A streaming async API to 4chan boards
What is this?

A streaming async API to 4chan boards. You create a handler class, implement some callbacks and get informed when new posts and images arrive in threads. There's a bundled FileHandler that saves content to the file system and a SQLiteHandler that saves posts in per-date SQLite DBs.

NOTE: the FileHandler will eat up your inodes, a default Debian install scraping /b/ got exhausted in ~ 6 months. Use the SQLiteHandler unless you plan to clean the file root regularly.


The bundled executable called hurr-durr is a scraper. You use it as

hurr-durr --directory /tmp/4chan/sqlite-files --board b

There's an optional -i flag to also download the images and a -v flag to see logging information.
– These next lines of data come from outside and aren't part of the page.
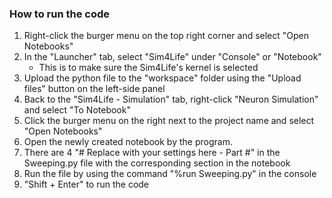 ### How to run the code

1. Right-click the burger menu on the top right corner and select "Open Notebooks"
2. In the "Launcher" tab, select "Sim4Life" under "Console" or "Notebook"
   - This is to make sure the Sim4Life's kernel is selected
3. Upload the python file to the "workspace" folder using the "Upload files" button on the left-side panel
4. Back to the "Sim4Life - Simulation" tab, right-click "Neuron Simulation" and select "To Notebook"
5. Click the burger menu on the right next to the project name and select "Open Notebooks"
6. Open the newly created notebook by the program.
7. There are 4 "# Replace with your settings here - Part #" in the Sweeping.py file with the corresponding section in the notebook
8. Run the file by using the command "%run Sweeping.py" in the console
9. "Shift + Enter" to run the code

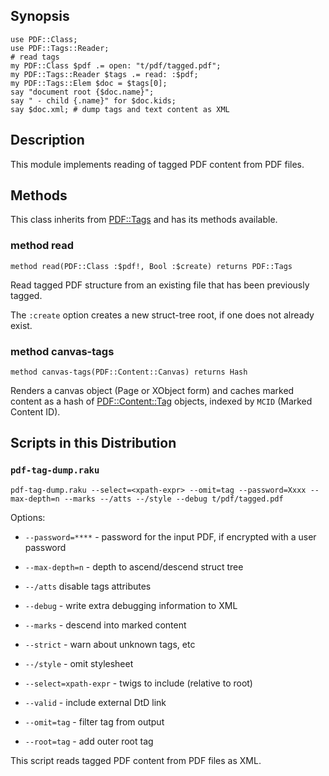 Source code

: Synopsis
--------

    use PDF::Class;
    use PDF::Tags::Reader;
    # read tags
    my PDF::Class $pdf .= open: "t/pdf/tagged.pdf";
    my PDF::Tags::Reader $tags .= read: :$pdf;
    my PDF::Tags::Elem $doc = $tags[0];
    say "document root {$doc.name}";
    say " - child {.name}" for $doc.kids;
    say $doc.xml; # dump tags and text content as XML

Description
-----------

This module implements reading of tagged PDF content from PDF files.

Methods
-------

This class inherits from [PDF::Tags](https://pdf-raku.github.io/PDF-Tags-raku/) and has its methods available.

### method read

    method read(PDF::Class :$pdf!, Bool :$create) returns PDF::Tags

Read tagged PDF structure from an existing file that has been previously tagged.

The `:create` option creates a new struct-tree root, if one does not already exist.

### method canvas-tags

    method canvas-tags(PDF::Content::Canvas) returns Hash

Renders a canvas object (Page or XObject form) and caches marked content as a hash of [PDF::Content::Tag](PDF::Content::Tag) objects, indexed by `MCID` (Marked Content ID).

Scripts in this Distribution
----------------------------

### `pdf-tag-dump.raku`

    pdf-tag-dump.raku --select=<xpath-expr> --omit=tag --password=Xxxx --max-depth=n --marks --/atts --/style --debug t/pdf/tagged.pdf

Options:

  * `--password=****` - password for the input PDF, if encrypted with a user password

  * `--max-depth=n` - depth to ascend/descend struct tree

  * `--/atts` disable tags attributes

  * `--debug` - write extra debugging information to XML

  * `--marks` - descend into marked content

  * `--strict` - warn about unknown tags, etc

  * `--/style` - omit stylesheet

  * `--select=xpath-expr` - twigs to include (relative to root)

  * `--valid` - include external DtD link

  * `--omit=tag` - filter tag from output

  * `--root=tag` - add outer root tag

This script reads tagged PDF content from PDF files as XML.

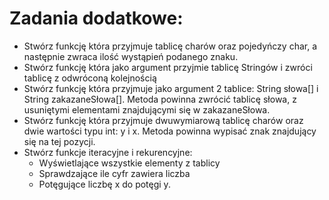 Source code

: # Zadania dodatkowe:
- Stwórz funkcję która przyjmuje tablicę charów oraz pojedyńczy char, a następnie zwraca ilość wystąpień podanego znaku.
- Stwórz funkcję która jako argument przyjmie tablicę Stringów i zwróci tablicę z odwróconą kolejnością
- Stwórz funkcję która przyjmuje jako argument 2 tablice: String słowa[] i String zakazaneSłowa[]. Metoda powinna zwrócić tablicę słowa, z usuniętymi elementami znajdującymi się w zakazaneSłowa.
- Stwórz funkcję która przyjmuje dwuwymiarową tablicę charów oraz dwie wartości typu int: y i x. Metoda powinna wypisać znak znajdujący się na tej pozycji.
- Stwórz funkcje iteracyjne i rekurencyjne:
  - Wyświetlające wszystkie elementy z tablicy
  - Sprawdzające ile cyfr zawiera liczba
  - Potęgujące liczbę x do potęgi y. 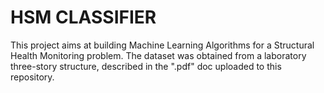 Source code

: # HSM CLASSIFIER

This project aims at building Machine Learning Algorithms for a Structural Health Monitoring problem. The dataset was obtained from a laboratory three-story structure, described in the ".pdf" doc uploaded to this repository.
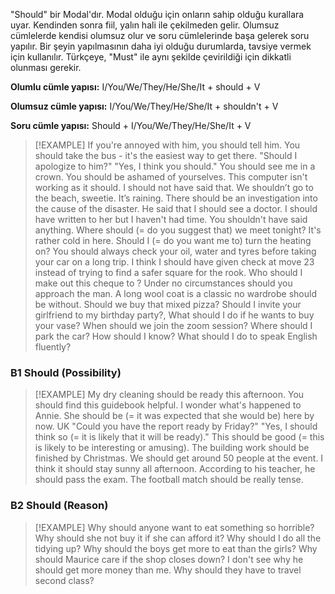 "Should" bir Modal'dır. Modal olduğu için onların sahip olduğu kurallara uyar. Kendinden sonra fiil, yalın hali ile çekilmeden gelir. Olumsuz cümlelerde kendisi olumsuz olur ve soru cümlelerinde başa gelerek soru yapılır.
Bir şeyin yapılmasının daha iyi olduğu durumlarda, tavsiye vermek için kullanılır. Türkçeye, "Must" ile aynı şekilde çevirildiği için dikkatli olunması gerekir. 

**Olumlu cümle yapısı:**
I/You/We/They/He/She/It + should + V

**Olumsuz cümle yapısı:**
I/You/We/They/He/She/It + shouldn't + V

**Soru cümle yapısı:**
Should + I/You/We/They/He/She/It + V

> [!EXAMPLE]
> If you're annoyed with him, you should tell him.
> You should take the bus - it's the easiest way to get there.
> "Should I apologize to him?" "Yes, I think you should."
> You should see me in a crown.
> You should be ashamed of yourselves.
> This computer isn't working as it should.
> I should not have said that.
> We shouldn’t go to the beach, sweetie. It’s raining.
> There should be an investigation into the cause of the disaster.
> He said that I should see a doctor.
> I should have written to her but I haven't had time.
> You shouldn't have said anything.
> Where should (= do you suggest that) we meet tonight?
> It's rather cold in here. Should I (= do you want me to) turn the heating on?
> You should always check your oil, water and tyres before taking your car on a long trip.
> I think I should have given check at move 23 instead of trying to find a safer square for the rook.
> Who should I make out this cheque to ?
> Under no circumstances should you approach the man.
> A long wool coat is a classic no wardrobe should be without.
> Should we buy that mixed pizza?
> Should I invite your girlfriend to my birthday party?,
> What should I do if he wants to buy your vase?
> When should we join the zoom session?
> Where should I park the car?
> How should I know?
> What should I do to speak English fluently?

### B1 Should (Possibility)

> [!EXAMPLE]
> My dry cleaning should be ready this afternoon.
> You should find this guidebook helpful.
> I wonder what's happened to Annie. She should be (= it was expected that she would be) here by now.
> UK "Could you have the report ready by Friday?" "Yes, I should think so (= it is likely that it will be ready)."
> This should be good (= this is likely to be interesting or amusing).
> The building work should be finished by Christmas.
> We should get around 50 people at the event.
> I think it should stay sunny all afternoon.
> According to his teacher, he should pass the exam.
> The football match should be really tense.

### B2 Should (Reason)

> [!EXAMPLE]
> Why should anyone want to eat something so horrible?
> Why should she not buy it if she can afford it?
> Why should I do all the tidying up?
> Why should the boys get more to eat than the girls?
> Why should Maurice care if the shop closes down?
> I don't see why he should get more money than me.
> Why should they have to travel second class?

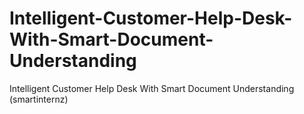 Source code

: # Intelligent-Customer-Help-Desk-With-Smart-Document-Understanding
Intelligent Customer Help Desk With Smart Document Understanding (smartinternz)
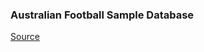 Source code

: ### Australian Football Sample Database

[Source](https://relational.fit.cvut.cz/dataset/AustralianFootball) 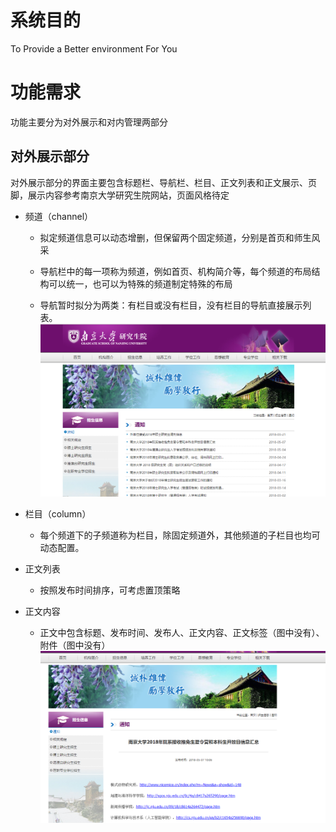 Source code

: # 系统目的

To Provide a Better environment For You

# 功能需求

功能主要分为对外展示和对内管理两部分

## 对外展示部分

对外展示部分的界面主要包含标题栏、导航栏、栏目、正文列表和正文展示、页脚，展示内容参考南京大学研究生院网站，页面风格待定

* 频道（channel）
  * 拟定频道信息可以动态增删，但保留两个固定频道，分别是首页和师生风采

  * 导航栏中的每一项称为频道，例如首页、机构简介等，每个频道的布局结构可以统一，也可以为特殊的频道制定特殊的布局

  * 导航暂时拟分为两类：有栏目或没有栏目，没有栏目的导航直接展示列表。![](/assets/channel.png)



* 栏目（column）
  * 每个频道下的子频道称为栏目，除固定频道外，其他频道的子栏目也均可动态配置。
* 正文列表
  * 按照发布时间排序，可考虑置顶策略
* 正文内容
  * 正文中包含标题、发布时间、发布人、正文内容、正文标签（图中没有）、附件（图中没有）![](/assets/content.png)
Storage defaults to SQLite DB per day, unless overridden via -f file, which produces 1 JSON file per thread in a structure of data_dir/YYYYmmdd/threadID/threadID.json.

All this info is also available via the -h flag.

As for the API part, the main entry point is hurr_durr.ChanWatcher. You have to implement a handler class and then do something along the lines of

from hurr_durr import FileHandler, ChanWatcher

watcher = ChanWatcher(FileHandler('/tmp/4chan/b'), 'b', images=True)


from hurr_durr import SQLiteHandler, ChanWatcher

watcher = ChanWatcher(SQLiteHandler('/tmp/4chan/b'), 'b')

The handlers currently bundled are FileHandler which saves content to disk in files and SQLiteHandler, which saves posts in SQLite DBs. To implement your own handler, you need to create a class inheriting from Handler, containing 4 methods:

  • post(thread_id, new_post) -- gets called when a new post is made in a thread
  • pruned(thread_id) -- gets called when a thread is pruned from 4chan
  • img(thread_id, filename, data) -- gets called with downloaded image data, only relevant if images are downloaded
  • download_img(thread_id, filename) -- gets called to check if a particular image should be downloaded, only relevant if images are downloaded


It's in PyPI, just use pip

pip install hurr-durr


Because I needed a 4chan scraper, everything else sucked, and I wanted to give Tornado a ride around the block.